До второй недели мая ничего особенного не происходило, если не считать доверительного письма генерала Воннигера другу из генштаба. В письме содержался совет немедленно сместить с должности генерала Грутце, которого Воннигер называл «совершенно некомпетентным, генералом-партийцем наихудшего разбора, упрямым, тщеславным и чудовищно глупым». Грутце тоже написал доверительное письмо, адресованное влиятельному члену партии в должности младшего секретаря, где советовал немедленно сместить с должности генерала Воннигера, которого называл «сущей свиньей, бабником, щеголем, пагубным для наших идеалов». Еще одно доверительное письмо написал полковник фон Лейдеберг. Оно было отправлено фельдмаршалу фон Вицлебену, имевшему земли, граничащие с владениями Лейдеберга. Полковник ходатайствовал о смещении с должностей и Воннигера, которого называл слишком уж молодым, и Грутце, которого обозвал солдатским ругательством. Старый полковник Винтершильд, исполняя свой долг, написал Гельмуту Больману, разумеется, доверительно, приправив неопределенность в письме сына неопровержимыми доказательствами, которые выдумал сам. Больман так и не ответил тестю.

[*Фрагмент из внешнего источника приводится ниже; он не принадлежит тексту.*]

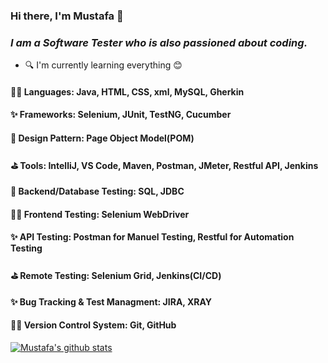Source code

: ### Hi there, I'm Mustafa 👋

### *I am a Software Tester who is also passioned about coding.*
- 🔍 I'm currently learning everything 😊

#### 🐱‍🏍 Languages: Java, HTML, CSS, xml, MySQL, Gherkin
#### ✨ Frameworks: Selenium, JUnit, TestNG, Cucumber
#### 🥇 Design Pattern: Page Object Model(POM)
#### ⛳ Tools: IntelliJ, VS Code, Maven, Postman, JMeter, Restful API, Jenkins
#### 🥇 Backend/Database Testing: SQL, JDBC
#### 🐱‍🏍 Frontend Testing: Selenium WebDriver
#### ✨ API Testing: Postman for Manuel Testing, Restful for Automation Testing
#### ⛳ Remote Testing: Selenium Grid, Jenkins(CI/CD)
#### ✨ Bug Tracking & Test Managment: JIRA, XRAY
#### 🐱‍🏍 Version Control System: Git, GitHub

[![Mustafa's github stats](http://github-readme-stats.vercel.app/api?username=MustafaElmas)](https://github.com/MustafaElmas2022/MustafaElmas/github-readme-stats)

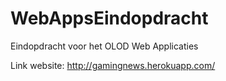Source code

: # WebAppsEindopdracht
Eindopdracht voor het OLOD Web Applicaties

Link website: http://gamingnews.herokuapp.com/
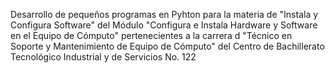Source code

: Desarrollo de pequeños programas en Pyhton para la materia de "Instala y Configura Software" del Módulo "Configura e Instala Hardware y Software en el Equipo de Cómputo" pertenecientes a la carrera d "Técnico en Soporte y Mantenimiento de Equipo de Cómputo" del Centro de Bachillerato Tecnológico Industrial y de Servicios No. 122
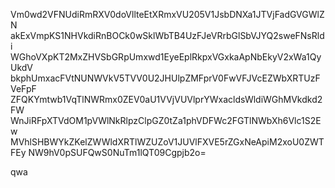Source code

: Vm0wd2VFNUdiRmRXV0doVllteEtXRmxVU205V1JsbDNXa1JTVjFadGVGWlZN
akExVmpKS1NHVkdiRnBOCk0wSklWbTB4UzFJeVRrbGlSbVJYQ2sweFNsRldi
WGhoVXpKT2MxZHVSbGRpUmxwd1EyeEplRkpxVGxkaApNbEkyV2xWa1QyUkdV
bkphUmxacFVtNUNWVkV5TVV0U2JHUlpZMFprV0FwVFJVcEZWbXRTUzFVeFpF
ZFQKYmtwb1VqTlNWRmx0ZEV0aU1VVjVUVlprYWxacldsWldiWGhMVkdkd2FW
WnJiRFpXTVdOM1pVWlNkRlpzClpGZ0tZa1phVDFWc2FGTlNWbXh6Vlc1S2Ew
MVhlSHBWYkZKelZWWldXRTlWZUZoV1JUVlFXVE5rZGxNeApiM2xoU0ZWTFEy
NW9hV0pSUFQwS0NuTm1lQT09Cgpjb2o=

qwa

Вицлебен написал Лейдебергу: «Ах, дорогой друг, если б это были единственные наши беды!». Младший секретарь письменно обещал Грутце, что немедленно начнется расследование, однако оно так и не началось. Офицер генштаба в ответном письме поздравлял Воннигера с усердием и вопрошал: «Что мы можем сделать?».

Эти словесные битвы прервало наступление союзников, от которого потянуло приближением конца. Ганс мог призывать как угодно громко, Грутце мог выкрикивать приказания сколько душе угодно — легионы в их распоряжении были призрачными.

Шестнадцатого мая их часть хваленой линии Густава к югу от реки Лири была прорвана. Семнадцатого генерал Воннигер, повинуясь командующему армией, издал приказ о всеобщем отступлении. Восемнадцатого польские солдаты водрузили свой красно-белый флаг на развалинах монте-кассинского монастыря, а британцы вошли в этот городок. Другие подразделения Восьмой армии перерезали Виа Казилина на пути немецкого отступления к Риму.

Генерал Воннигер во время отступления успешно исполнял свои обязанности, и его арьергард, возглавляемый Грутце, который метался туда-сюда, обливаясь слезами, держался хорошо. Однако двадцать третьего мая положение осложнилось, союзники нанесли удар с плацдарма высадки в Анцио по правому флангу немцев. Бросили в бой столько самолетов, что небо колебалось, как застрявший диапозитив в волшебном фонаре. Все окна, все ограждения от ветра на много миль вокруг дрожали, издавая звук клацающих зубов, и нервы у всех были расшатаны,

В то время как Ганс вел своих людей в этом медленном отступлении, британские и американские самолеты преспокойно появлялись в небе и беспрепятственно поливали их пулеметным и ракетным огнем, будто любовно поглаживая пальцами землю по головке.

— Wo sind unsere Flieger? — пронзительно вопил Ян, дошедший до последней точки. Бремиг угрюмо объяснил ему, где именно. Двадцать пятого мая на дорогах было выведено из строя более тысячи ста немецких машин, и капитан Ян погиб в бою.

Первого июня исчез молчаливый капитан Шерф, специалист по остготам. Пропал без вести, предположительно погиб.

Четвертого июня в половине седьмого вечера авангард союзников вошел в Рим.